The App Store is over a hundred dollars a year (after taxes) and just succeeding enough there so it pays for itself (just the App Store fee) is rocket science at best. You have to be there full time, promoting, and using all sorts of tricks (which I won’t get into now) to make it just work.
It’s not a place that’s very welcoming to indies (by that I mean smaller, or one person teams). I realize I should, and could, put more effort into it (if I wanted it to succeed), but spread out between all the other aspects of development one of me is not enough.

For now my games are fun extensions of the desktop version.
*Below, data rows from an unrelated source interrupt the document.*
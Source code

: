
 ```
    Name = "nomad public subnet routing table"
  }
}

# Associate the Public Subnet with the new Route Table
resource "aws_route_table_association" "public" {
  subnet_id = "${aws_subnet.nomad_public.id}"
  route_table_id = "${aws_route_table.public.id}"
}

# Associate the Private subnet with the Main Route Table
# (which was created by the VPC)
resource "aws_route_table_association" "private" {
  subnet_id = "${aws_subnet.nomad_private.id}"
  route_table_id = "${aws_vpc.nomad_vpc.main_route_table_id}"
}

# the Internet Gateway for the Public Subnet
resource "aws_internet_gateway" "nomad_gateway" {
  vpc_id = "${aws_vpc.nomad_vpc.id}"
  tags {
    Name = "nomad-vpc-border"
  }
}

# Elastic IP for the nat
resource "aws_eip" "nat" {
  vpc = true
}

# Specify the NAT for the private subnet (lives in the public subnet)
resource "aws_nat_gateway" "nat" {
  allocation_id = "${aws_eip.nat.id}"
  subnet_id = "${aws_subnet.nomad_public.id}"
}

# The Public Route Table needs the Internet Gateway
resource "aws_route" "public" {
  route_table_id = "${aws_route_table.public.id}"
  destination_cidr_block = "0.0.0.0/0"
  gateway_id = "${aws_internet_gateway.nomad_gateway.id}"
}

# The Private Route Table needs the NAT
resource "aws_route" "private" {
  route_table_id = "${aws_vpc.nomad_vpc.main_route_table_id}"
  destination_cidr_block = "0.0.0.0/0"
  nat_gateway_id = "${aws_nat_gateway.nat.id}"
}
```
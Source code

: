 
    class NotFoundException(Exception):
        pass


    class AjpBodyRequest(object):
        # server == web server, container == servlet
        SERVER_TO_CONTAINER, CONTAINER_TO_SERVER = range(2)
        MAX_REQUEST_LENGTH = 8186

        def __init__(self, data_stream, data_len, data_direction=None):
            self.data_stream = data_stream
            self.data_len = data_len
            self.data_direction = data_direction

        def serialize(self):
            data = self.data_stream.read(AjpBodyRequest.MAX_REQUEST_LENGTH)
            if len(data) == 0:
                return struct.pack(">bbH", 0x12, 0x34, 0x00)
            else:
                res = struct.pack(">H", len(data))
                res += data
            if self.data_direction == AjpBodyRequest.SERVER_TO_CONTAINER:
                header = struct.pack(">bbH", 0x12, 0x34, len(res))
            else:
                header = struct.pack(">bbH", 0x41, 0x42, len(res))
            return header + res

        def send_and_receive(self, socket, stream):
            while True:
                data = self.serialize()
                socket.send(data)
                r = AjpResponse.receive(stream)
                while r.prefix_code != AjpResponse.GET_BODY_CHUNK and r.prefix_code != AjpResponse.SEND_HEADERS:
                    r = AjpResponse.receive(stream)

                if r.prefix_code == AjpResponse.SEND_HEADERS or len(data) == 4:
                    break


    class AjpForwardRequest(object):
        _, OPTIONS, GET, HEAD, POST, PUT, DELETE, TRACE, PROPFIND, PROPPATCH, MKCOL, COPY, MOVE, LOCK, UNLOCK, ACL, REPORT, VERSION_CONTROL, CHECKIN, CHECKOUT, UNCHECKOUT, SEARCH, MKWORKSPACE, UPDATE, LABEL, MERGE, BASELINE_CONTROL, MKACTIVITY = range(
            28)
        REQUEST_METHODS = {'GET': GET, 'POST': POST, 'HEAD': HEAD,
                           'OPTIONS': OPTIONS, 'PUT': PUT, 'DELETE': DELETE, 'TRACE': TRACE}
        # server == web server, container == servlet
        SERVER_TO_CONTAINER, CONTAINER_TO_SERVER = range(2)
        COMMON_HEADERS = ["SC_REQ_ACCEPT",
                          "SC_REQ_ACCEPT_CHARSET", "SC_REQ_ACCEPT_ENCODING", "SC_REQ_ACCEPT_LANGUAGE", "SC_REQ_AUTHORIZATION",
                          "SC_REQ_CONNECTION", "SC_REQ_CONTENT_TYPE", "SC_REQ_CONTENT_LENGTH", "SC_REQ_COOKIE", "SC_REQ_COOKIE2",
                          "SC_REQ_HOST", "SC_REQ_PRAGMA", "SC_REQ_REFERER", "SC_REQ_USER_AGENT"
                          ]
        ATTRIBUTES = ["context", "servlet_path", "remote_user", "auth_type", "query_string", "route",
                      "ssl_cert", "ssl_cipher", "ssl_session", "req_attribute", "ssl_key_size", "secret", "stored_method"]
People ask if I have stuff on mobile, and are delighted to hear ‘yes’. At the moment that’s enough for me, and I’ll support it for as long as I can.

Tetrageddon & Steam: I’d love to get my games on Steam (I’ve started seriously considering this), but I need to wait a bit before investing the $100 (last I checked) to start the green-light process. Have to take it easy on the finances. :)

Tetrageddon & PlayStation: I am hell-bent on getting Tetrageddon on PlayStation. Need to resubmit to them too. Much work to follow up. Finding time to do that. Eyes falling out of head. Need intravenous supply of coffee. Send help!

All this dealing-with-other-companies stuff is a ton of work for just one person (aside from actual development).

The Reality of Things As They Are:

Some interesting notes and numbers after doing my taxes.

Over the couple years that my games where on the App Store 4.34K where downloaded. Wait, don’t criticize yet…
I consider this good because this is all natural growth. I did ZERO advertising, marketing, or anything on that front. This is just out of daily downloads starting as a nobody. Dare you (as a solo-dev, not company, to do better ;) ) But…

Out of the Total Units of 4.34K, 49 of them where paid for. It gave me a good chuckle.

That is a great example of the user base that is mobile. People want free, good, but not for pay.
Also, to silence criticism here, I am a solo dev. I have no company that I can hide behind, or team to distribute the workload to.
I program the game, make the sounds, artwork, music, press release, PR, pay for software and the stores, everything for the thing. After managing to get through approval processes (like the above), I then need to maintain the game. This is a huge workload.
The reality of this picture is that unless you win the mobile lottery (like Flappy Bird to name one example) it is not a feasible place to seek income.

On a personal note, my tenacity is a force to be reckoned with. I will make a living at this!